§ **Source material**
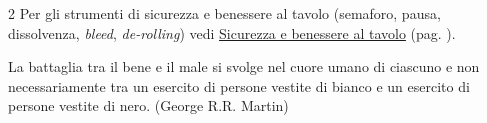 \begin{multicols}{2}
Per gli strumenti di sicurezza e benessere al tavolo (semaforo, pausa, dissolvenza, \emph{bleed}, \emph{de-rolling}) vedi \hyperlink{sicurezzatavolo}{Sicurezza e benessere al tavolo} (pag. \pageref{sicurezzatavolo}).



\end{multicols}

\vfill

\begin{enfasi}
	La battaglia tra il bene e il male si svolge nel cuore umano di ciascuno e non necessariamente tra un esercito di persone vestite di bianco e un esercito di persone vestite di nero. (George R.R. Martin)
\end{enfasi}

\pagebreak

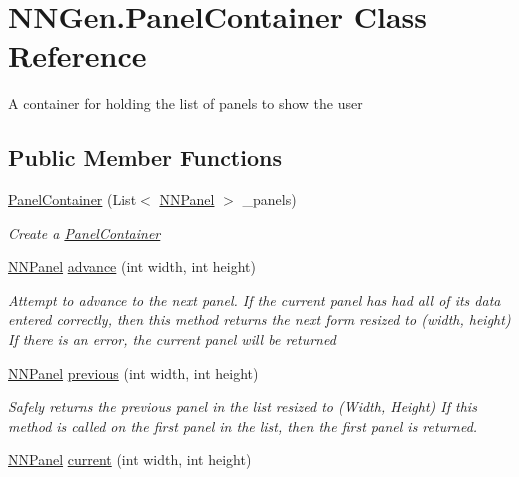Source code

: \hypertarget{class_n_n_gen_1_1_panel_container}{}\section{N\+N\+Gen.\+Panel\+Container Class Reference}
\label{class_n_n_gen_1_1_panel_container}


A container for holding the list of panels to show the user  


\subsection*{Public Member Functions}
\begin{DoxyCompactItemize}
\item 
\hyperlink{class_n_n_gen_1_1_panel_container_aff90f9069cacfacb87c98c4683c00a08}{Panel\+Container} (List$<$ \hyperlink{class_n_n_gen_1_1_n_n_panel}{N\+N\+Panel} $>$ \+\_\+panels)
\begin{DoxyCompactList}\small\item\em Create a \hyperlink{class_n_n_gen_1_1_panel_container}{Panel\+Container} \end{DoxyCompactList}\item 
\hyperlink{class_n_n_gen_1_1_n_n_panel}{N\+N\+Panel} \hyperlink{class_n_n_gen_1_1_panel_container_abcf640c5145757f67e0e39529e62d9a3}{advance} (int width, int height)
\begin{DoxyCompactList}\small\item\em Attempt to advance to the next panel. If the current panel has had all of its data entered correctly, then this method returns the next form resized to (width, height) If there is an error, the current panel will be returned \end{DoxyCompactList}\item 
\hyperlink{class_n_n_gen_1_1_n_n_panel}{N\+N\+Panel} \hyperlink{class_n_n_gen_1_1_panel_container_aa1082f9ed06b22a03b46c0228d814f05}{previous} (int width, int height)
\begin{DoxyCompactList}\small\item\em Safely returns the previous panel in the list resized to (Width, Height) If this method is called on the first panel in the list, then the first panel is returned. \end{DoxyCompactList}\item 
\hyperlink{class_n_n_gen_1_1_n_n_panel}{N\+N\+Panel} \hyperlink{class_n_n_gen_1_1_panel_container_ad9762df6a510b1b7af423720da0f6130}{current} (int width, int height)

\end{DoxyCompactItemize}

...

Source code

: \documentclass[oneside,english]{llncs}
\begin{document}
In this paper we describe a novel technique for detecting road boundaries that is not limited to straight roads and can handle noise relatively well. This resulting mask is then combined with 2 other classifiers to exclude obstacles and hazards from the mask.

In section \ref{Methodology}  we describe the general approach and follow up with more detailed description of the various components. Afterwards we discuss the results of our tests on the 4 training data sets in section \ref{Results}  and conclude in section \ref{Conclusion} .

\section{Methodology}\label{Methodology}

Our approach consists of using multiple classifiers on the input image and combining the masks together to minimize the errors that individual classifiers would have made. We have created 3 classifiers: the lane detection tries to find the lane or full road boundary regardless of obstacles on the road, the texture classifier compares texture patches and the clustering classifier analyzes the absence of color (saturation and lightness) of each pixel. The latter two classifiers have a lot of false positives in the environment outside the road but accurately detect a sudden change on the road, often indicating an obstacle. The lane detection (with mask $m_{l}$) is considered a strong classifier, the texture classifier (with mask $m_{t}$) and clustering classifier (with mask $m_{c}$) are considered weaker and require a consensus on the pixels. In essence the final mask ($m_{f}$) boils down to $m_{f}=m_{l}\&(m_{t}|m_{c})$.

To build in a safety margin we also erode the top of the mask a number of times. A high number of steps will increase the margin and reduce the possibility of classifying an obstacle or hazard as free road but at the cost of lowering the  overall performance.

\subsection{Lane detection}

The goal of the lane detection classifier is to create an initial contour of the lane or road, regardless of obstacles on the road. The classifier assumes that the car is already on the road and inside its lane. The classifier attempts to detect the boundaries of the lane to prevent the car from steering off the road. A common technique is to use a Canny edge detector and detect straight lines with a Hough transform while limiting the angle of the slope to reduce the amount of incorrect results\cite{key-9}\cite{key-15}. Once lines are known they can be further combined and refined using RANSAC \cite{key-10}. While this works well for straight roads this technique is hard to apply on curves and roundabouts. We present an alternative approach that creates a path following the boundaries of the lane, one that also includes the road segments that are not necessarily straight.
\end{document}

§ **Work request**
In the material above, please find every line that includes the word "boundaries" and copy it.

§ **Result of the exercise**
In this paper we describe a novel technique for detecting road boundaries that is not limited to straight roads and can handle noise relatively well. This resulting mask is then combined with 2 other classifiers to exclude obstacles and hazards from the mask.
The goal of the lane detection classifier is to create an initial contour of the lane or road, regardless of obstacles on the road. The classifier assumes that the car is already on the road and inside its lane. The classifier attempts to detect the boundaries of the lane to prevent the car from steering off the road. A common technique is to use a Canny edge detector and detect straight lines with a Hough transform while limiting the angle of the slope to reduce the amount of incorrect results\cite{key-9}\cite{key-15}. Once lines are known they can be further combined and refined using RANSAC \cite{key-10}. While this works well for straight roads this technique is hard to apply on curves and roundabouts. We present an alternative approach that creates a path following the boundaries of the lane, one that also includes the road segments that are not necessarily straight.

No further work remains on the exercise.